Vidas ejemplaresLuis Ventoso

El maravilloso Pepe

Salió de una aldea de Padrón sin mirar atrás y cumplió todos sus sueños con las armas de antaño: trabajo y talento

Actualizada 17:54

El maravilloso Pepe Domingo Castaño, que en realidad tenía vocación de poeta, se presentaba como un «soñador» que se había pasado la vida intentando desentrañar «por qué la lluvia es triste». Una curiosa conclusión para un gallego salido del muy húmedo Padrón, pueblo que siempre estuvo en su boca y que acabó haciéndolo hijo adoptivo y hasta dedicándole una plaza. Pero al final la lluvia conquistó al Pepe crepuscular, que reconocía en sus memorias que «a veces vuelvo a mi tierra y me quedo allí, extasiado, oyendo el repiqueteo de la lluvia en los cristales», porque «la lluvia y yo sabemos que del odio al amor no hay más que un paso». Con Dios le pasaba algo similar. Navegó en las brumas de la duda, pero al final, con el marcador apretando, le iba pasando como con la lluvia. Ahora estará narrando las grandes historias del cielo al lado de los buenos, de los mejores.
El año pasado, Pepe Domingo Castaño publicó su libro de memorias, Hasta que se me acaben las palabras. Vendió más de 50.000 ejemplares, una barbaridad en España, y donó todos los ingresos a Cáritas y a una asociación contra las lesiones medulares, Aesleme.
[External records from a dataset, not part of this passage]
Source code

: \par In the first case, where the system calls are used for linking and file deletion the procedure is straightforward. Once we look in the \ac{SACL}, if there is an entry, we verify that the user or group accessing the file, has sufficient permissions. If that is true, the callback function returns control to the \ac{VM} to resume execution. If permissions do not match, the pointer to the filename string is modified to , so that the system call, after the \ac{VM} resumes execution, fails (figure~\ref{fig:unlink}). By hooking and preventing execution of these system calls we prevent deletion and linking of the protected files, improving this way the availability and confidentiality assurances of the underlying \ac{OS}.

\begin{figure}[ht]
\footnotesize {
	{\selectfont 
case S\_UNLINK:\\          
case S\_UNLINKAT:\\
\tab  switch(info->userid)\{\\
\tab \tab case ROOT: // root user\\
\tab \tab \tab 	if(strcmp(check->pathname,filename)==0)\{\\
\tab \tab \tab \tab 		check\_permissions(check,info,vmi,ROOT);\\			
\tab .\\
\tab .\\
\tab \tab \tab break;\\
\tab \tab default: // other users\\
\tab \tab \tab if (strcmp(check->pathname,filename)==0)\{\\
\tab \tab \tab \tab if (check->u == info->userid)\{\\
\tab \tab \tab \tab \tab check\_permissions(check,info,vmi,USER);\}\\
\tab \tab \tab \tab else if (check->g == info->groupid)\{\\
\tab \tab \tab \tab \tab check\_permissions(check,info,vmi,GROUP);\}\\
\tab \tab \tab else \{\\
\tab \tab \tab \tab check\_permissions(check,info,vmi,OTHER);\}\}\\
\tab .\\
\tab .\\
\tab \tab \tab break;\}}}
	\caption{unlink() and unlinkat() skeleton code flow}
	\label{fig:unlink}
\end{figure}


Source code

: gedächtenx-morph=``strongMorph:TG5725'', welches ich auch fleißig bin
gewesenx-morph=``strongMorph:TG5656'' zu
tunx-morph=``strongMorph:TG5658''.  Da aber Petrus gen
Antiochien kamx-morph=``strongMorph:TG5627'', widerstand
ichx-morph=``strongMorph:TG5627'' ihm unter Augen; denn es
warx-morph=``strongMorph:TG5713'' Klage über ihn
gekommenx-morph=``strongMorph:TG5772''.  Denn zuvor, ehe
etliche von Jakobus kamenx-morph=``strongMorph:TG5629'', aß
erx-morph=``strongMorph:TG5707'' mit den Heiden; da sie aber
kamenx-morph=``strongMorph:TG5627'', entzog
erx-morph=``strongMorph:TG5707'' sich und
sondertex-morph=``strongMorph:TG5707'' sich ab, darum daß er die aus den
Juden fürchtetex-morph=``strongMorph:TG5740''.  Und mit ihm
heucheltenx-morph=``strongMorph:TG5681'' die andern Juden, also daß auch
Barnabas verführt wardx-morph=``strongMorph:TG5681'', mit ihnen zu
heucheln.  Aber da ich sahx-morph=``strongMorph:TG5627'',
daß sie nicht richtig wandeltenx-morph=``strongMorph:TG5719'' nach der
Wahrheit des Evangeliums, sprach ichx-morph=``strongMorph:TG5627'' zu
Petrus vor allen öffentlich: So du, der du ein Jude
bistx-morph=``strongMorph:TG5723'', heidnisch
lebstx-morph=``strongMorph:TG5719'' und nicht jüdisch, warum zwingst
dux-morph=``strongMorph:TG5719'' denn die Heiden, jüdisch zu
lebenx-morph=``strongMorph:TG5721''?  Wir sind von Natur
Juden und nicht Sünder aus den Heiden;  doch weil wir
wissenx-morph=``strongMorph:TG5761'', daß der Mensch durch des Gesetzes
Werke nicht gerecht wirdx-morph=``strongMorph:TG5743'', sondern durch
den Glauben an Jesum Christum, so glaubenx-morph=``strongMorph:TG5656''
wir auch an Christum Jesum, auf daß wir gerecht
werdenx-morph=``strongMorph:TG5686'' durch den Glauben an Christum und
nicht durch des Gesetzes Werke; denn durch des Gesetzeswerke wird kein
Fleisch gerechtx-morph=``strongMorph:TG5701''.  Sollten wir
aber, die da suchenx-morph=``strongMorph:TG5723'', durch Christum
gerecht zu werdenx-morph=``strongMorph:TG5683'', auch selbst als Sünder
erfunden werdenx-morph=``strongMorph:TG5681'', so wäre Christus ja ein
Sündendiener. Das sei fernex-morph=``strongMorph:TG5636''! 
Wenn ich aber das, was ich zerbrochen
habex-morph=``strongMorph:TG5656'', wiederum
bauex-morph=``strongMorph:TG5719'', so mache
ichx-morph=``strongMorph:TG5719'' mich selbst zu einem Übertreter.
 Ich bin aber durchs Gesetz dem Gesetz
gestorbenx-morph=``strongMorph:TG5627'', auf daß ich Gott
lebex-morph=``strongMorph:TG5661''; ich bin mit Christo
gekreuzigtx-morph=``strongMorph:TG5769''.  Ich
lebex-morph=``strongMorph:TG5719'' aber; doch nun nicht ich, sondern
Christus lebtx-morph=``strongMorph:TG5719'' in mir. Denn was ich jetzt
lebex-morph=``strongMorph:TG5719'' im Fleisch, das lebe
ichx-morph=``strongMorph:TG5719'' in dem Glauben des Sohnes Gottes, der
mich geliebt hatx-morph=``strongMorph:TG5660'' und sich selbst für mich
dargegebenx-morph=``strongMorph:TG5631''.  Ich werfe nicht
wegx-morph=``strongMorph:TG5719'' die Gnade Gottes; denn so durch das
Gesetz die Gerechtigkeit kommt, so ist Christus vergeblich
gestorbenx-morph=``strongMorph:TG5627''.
Allí, como de pasada, confesaba Pepe: «Trato de disimular la carga de aniversarios aparentando una vitalidad que no tengo». Disimulaba bien, con su tupida mata de pelo blanco, sus gafas de pasta verde, una sonrisa que brillaba a varios metros, un físico más delgado y el uniforme de la camisa blanca, un poco arremangada, los vaqueros, las zapatillas y, por supuesto, su bronceado meracho-marbellí.
Pepe, aunque vivía de comunicar y a pesar de sus infinitas vivencias profesionales y mundanas, no hablaba mucho, no era un monopolizador de la conversación. Más bien escuchaba y cuando intervenía lograba esa atención que suscita el respeto. Transmitía una cierta autoridad, que no se sabía muy bien dónde residía, un tanto inaprensible. Mi teoría es que radicaba en su honorabilidad y su apego al sentido común (que respetaba hasta en el rigor con que organizaba sus inexcusables farras con sus cuadrillas). Pepe era uno de esos seres que intentan que las personas se sientan bien a su lado, lo cual es la cualidad distintiva del auténtico gentleman.
Se trataba de un hombre orgulloso, satisfecho de sí mismo, de lo que había logrado. De naturaleza sonriente, albergaba también su genio. Podía ser cascarrabias, porque carecía de paciencia para lo imperfecto y para los que contradecían sus por lo general muy razonables principios. En política también militaba en el partido del sentido común. No era preso de unas orejeras determinadas, porque gastaba un espíritu libre.
La última vez que lo vimos fue en julio, en La Coruña. Organizó una cena a su estilo: donde quiso y para comer lo que él quiso. Un placer dejarse guiar, porque sabía. Nos llevó a un restaurante con vistas sobre las olas de la playa de Riazor y encargó una tortilla un poco al estilo Betanzos, un godello soberbio y la lubina más grande que yo haya visto (que para más señas estaba perfecta). Arreglamos un poco el mundo y nos reímos con anécdotas de unos y otros. Lo pasamos muy bien. Como siempre, admiré sin decirlo la elegancia con la que lo cuidaba su inteligente mujer, Tere, y el cariño y respeto que se tenían. A ratos, Pepe se quedaba callado un instante. La mirada se le iba a algún sitio inconcreto y privado suyo, como con un fugaz velo de melancolía. Ahora pienso que tal vez él ya intuía que enfilaba los últimos veranos, que pronto su silla-cátedra de julio en la terraza de La Perla, frente a la playa de Mera, quedaría vacante.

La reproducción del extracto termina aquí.